++++ Records for the task ++++

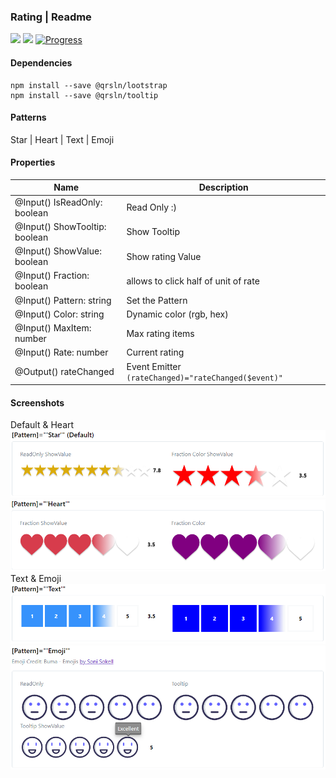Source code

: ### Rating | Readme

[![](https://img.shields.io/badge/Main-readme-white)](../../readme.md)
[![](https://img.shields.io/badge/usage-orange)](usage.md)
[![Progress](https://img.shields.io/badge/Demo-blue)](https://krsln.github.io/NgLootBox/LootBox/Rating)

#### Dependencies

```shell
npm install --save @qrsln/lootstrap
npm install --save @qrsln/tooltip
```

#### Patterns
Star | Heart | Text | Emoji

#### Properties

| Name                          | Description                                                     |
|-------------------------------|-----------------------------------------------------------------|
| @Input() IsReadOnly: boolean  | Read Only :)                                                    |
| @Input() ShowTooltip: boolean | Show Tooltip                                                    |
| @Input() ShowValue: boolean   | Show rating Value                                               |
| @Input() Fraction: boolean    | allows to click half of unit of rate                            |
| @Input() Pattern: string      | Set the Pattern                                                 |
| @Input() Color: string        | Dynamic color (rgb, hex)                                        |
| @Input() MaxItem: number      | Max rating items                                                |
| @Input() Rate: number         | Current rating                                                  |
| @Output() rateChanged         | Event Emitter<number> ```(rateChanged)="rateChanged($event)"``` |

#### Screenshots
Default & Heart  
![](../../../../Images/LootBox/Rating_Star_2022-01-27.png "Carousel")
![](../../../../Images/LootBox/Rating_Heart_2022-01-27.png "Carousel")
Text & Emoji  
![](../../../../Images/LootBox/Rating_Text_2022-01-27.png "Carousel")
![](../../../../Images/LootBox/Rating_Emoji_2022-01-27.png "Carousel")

++++
++++ Records for the task ++++

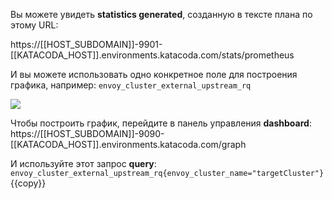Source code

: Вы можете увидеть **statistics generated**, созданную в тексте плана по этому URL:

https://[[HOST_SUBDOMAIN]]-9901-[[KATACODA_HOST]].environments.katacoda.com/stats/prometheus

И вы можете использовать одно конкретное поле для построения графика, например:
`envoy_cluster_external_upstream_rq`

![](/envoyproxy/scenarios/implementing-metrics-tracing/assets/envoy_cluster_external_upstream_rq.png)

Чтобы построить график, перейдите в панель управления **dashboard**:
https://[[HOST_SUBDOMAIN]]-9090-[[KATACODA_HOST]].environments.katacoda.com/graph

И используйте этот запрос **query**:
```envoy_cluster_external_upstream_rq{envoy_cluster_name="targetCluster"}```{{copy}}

++++

Go through the records and gather the lines that hold "string".

§ **Task response**:
| @Input() Pattern: string      | Set the Pattern                                                 |
| @Input() Color: string        | Dynamic color (rgb, hex)                                        |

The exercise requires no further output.